Some articles pertained to analyzing the spatial dimension in cancer. A catchment
area is the geographic area and population from which a cancer center draws patients,
and defining a catchment area allows a cancer center to describe its primary patient
population and assess how well it meets the needs of cancer patients. Wang and Wheeler
estimated diagnosis and treatment catchment areas for the Massey Cancer Center at
Virginia Commonwealth University using cancer registry and patient billing data and
Bayesian hierarchical regression models. Historically, generalized additive models
with bivariate smoothing functions have been applied to estimate spatial variation
in cancer risk. Siangphoe and Wheeler evaluated the ability of different smoothing
functions in generalized additive models to detect overall spatial variation of risk
and elevated risk in diverse geographical areas using a simulation study.
Another aspect of spatial dimension in cancer is the heterogeneity within each tumor,
especially in regard to changes over time. Diffusion tensor imaging provides a way
to image brain tumors. To assess changes over time from treatment and tumor growth,
it is necessary to register serial images against a high-quality reference of pure
brain tissue. This allows comprehensive visualization of the entire tumor progression
through the course of treatment. Ceschin et al provide an open source pipeline, sfDM
(serial functional diffusion mapping), for registering and processing the images.

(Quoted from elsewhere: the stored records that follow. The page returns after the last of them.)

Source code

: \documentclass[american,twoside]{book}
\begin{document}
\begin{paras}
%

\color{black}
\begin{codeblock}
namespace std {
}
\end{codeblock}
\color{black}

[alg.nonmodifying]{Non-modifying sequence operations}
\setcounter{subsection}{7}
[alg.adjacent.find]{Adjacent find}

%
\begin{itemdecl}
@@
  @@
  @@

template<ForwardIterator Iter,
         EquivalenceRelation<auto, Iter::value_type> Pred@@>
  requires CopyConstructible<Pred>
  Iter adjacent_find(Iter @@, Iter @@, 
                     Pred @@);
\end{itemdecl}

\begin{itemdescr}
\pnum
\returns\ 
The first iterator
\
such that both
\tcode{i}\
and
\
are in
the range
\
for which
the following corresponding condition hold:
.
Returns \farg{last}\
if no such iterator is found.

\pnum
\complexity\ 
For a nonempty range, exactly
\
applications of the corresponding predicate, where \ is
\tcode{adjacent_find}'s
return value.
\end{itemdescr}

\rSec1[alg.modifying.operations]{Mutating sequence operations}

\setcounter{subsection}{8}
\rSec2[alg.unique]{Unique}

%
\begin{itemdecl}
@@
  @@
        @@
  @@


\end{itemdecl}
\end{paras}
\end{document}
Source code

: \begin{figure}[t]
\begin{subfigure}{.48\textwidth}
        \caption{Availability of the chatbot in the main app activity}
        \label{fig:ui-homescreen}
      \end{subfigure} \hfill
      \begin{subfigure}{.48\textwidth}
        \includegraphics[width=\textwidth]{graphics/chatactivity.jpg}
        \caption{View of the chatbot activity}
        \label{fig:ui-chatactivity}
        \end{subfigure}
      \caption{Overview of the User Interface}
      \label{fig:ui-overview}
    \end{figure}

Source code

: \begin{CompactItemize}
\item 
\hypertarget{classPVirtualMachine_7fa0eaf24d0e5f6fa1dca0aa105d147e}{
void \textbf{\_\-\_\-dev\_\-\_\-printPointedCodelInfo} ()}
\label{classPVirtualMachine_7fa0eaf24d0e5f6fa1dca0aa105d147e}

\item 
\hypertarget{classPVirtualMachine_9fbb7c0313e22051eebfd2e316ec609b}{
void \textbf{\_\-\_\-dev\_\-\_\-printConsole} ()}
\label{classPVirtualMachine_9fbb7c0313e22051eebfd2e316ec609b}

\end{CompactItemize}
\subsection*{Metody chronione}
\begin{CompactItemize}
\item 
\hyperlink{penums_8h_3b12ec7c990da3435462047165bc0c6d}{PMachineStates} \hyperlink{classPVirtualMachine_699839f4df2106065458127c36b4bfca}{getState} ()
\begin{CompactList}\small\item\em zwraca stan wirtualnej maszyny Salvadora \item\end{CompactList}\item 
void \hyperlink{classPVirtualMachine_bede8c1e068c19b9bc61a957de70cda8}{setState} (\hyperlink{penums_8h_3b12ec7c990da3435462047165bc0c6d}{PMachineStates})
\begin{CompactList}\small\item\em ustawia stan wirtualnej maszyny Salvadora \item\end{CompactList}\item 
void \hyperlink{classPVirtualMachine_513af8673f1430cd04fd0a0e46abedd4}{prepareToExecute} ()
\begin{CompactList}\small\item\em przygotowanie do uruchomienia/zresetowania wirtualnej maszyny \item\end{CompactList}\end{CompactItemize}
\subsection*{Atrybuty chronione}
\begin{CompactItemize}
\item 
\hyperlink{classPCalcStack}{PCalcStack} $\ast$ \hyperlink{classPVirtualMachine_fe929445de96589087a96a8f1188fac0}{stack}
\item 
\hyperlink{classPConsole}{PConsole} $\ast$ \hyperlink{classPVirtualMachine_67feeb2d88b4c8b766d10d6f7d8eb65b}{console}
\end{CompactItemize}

They also evaluate different registration methods. Hobbs and Ng are concerned with
monitoring tumor characteristics via perfusion imaging, and describe a model-based
approach for inferring stability for stochastic curve estimation, a useful statistically-
based technique.
Other articles described methods for assessing environmental chemical exposures. Environmental
variables used in regression models to explain environmental chemical exposures or
cancer outcomes are typically modeled at the same spatial scale. Grant, Gennings,
and Wheeler presented four model selection algorithms that select the best spatial
scale for each area-based covariate to explain variation in groundwater nitrate concentrations
in Iowa. In the evaluation of cancer risk related to environmental chemical exposures,
the effect of many chemicals on disease is ultimately of interest. The method of weighted
quantile sum (WQS) regression attempts to overcome these problems by estimating a
body burden index that identifies important chemicals in a mixture of correlated environmental
chemicals. Czarnota, Gennings, and Wheeler assessed through simulation studies the
accuracy of WQS regression in detecting subsets of chemicals associated with health
outcomes and found that WQS regression had good sensitivity and specificity across
a variety of conditions. The relationship between correlated environmental chemicals
and health effects was not always constant across a study area, as exposure levels
may change spatially due to various environmental factors. Czarnota, Wheeler, and
Gennings assess through a simulation study the ability of geographically weighted
regression (GWR) and geographically weighted lasso (GWL) to correctly identify spatially
varying chemical effects for a mixture of correlated chemicals within a study area
and find that GWR suffered from the reversal paradox, while GWL over-penalized the
effects for the chemical most strongly related to the outcome.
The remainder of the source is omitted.